Task to complete | Beginning with the first line and ending with the one containing "Is that everything?", copy the lines of the listing below exactly; omit everything else.
Records for the task START
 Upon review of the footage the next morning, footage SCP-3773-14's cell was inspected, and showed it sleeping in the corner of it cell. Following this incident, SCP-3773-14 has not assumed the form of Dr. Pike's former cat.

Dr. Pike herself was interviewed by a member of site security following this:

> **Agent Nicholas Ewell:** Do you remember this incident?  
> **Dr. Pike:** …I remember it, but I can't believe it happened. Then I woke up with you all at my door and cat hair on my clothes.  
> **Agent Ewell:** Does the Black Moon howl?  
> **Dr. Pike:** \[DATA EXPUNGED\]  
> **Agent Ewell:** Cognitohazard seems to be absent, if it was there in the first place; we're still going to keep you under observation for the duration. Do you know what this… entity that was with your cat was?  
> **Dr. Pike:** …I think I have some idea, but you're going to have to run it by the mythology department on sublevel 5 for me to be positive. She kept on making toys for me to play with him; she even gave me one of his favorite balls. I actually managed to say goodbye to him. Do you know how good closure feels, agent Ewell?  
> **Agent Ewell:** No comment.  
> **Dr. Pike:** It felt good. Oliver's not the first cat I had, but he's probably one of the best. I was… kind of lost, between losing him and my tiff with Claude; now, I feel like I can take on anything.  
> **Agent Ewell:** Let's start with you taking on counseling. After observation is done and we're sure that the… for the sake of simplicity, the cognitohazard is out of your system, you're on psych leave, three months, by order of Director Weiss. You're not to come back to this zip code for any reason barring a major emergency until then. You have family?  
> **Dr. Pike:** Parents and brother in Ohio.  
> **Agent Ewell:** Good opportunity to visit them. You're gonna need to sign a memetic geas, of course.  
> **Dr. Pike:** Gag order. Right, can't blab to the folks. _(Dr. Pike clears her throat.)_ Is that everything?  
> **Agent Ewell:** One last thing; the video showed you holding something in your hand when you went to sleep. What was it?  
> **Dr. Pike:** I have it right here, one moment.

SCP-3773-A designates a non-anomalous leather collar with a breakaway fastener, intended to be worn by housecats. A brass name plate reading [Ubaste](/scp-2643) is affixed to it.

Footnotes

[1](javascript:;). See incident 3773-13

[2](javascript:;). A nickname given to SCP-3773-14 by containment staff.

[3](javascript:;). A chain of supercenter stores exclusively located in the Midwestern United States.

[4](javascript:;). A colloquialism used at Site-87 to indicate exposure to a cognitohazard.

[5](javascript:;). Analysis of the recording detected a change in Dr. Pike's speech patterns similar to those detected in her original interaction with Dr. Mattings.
Records for the task END
Finished exercise |
 Upon review of the footage the next morning, footage SCP-3773-14's cell was inspected, and showed it sleeping in the corner of it cell. Following this incident, SCP-3773-14 has not assumed the form of Dr. Pike's former cat.

Dr. Pike herself was interviewed by a member of site security following this:

> **Agent Nicholas Ewell:** Do you remember this incident?  
> **Dr. Pike:** …I remember it, but I can't believe it happened. Then I woke up with you all at my door and cat hair on my clothes.  
> **Agent Ewell:** Does the Black Moon howl?  
> **Dr. Pike:** \[DATA EXPUNGED\]  
> **Agent Ewell:** Cognitohazard seems to be absent, if it was there in the first place; we're still going to keep you under observation for the duration. Do you know what this… entity that was with your cat was?  
> **Dr. Pike:** …I think I have some idea, but you're going to have to run it by the mythology department on sublevel 5 for me to be positive. She kept on making toys for me to play with him; she even gave me one of his favorite balls. I actually managed to say goodbye to him. Do you know how good closure feels, agent Ewell?  
> **Agent Ewell:** No comment.  
> **Dr. Pike:** It felt good. Oliver's not the first cat I had, but he's probably one of the best. I was… kind of lost, between losing him and my tiff with Claude; now, I feel like I can take on anything.  
> **Agent Ewell:** Let's start with you taking on counseling. After observation is done and we're sure that the… for the sake of simplicity, the cognitohazard is out of your system, you're on psych leave, three months, by order of Director Weiss. You're not to come back to this zip code for any reason barring a major emergency until then. You have family?  
> **Dr. Pike:** Parents and brother in Ohio.  
> **Agent Ewell:** Good opportunity to visit them. You're gonna need to sign a memetic geas, of course.  
> **Dr. Pike:** Gag order. Right, can't blab to the folks. _(Dr. Pike clears her throat.)_ Is that everything?  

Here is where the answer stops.